[Work required] Wherever the string "works" turns up in the data, copy the whole line.

[Record excerpts]
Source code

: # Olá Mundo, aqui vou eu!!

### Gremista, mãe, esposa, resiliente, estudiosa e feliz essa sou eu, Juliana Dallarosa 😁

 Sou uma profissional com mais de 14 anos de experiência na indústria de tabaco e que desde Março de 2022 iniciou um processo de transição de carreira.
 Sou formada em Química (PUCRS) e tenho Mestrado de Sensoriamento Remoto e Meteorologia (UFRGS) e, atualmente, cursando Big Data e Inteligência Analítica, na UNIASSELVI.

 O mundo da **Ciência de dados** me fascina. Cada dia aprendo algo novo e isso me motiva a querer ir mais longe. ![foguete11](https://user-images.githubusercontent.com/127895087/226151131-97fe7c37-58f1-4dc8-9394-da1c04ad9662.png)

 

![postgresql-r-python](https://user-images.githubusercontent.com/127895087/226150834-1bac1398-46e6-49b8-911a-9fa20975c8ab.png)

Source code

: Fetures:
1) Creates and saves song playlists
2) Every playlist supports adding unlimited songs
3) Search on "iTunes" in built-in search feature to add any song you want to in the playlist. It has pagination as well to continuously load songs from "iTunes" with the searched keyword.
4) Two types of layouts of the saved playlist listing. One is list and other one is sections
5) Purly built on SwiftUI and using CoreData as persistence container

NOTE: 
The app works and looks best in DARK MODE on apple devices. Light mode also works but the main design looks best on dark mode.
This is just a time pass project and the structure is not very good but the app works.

[Your response]
The app works and looks best in DARK MODE on apple devices. Light mode also works but the main design looks best on dark mode.
This is just a time pass project and the structure is not very good but the app works.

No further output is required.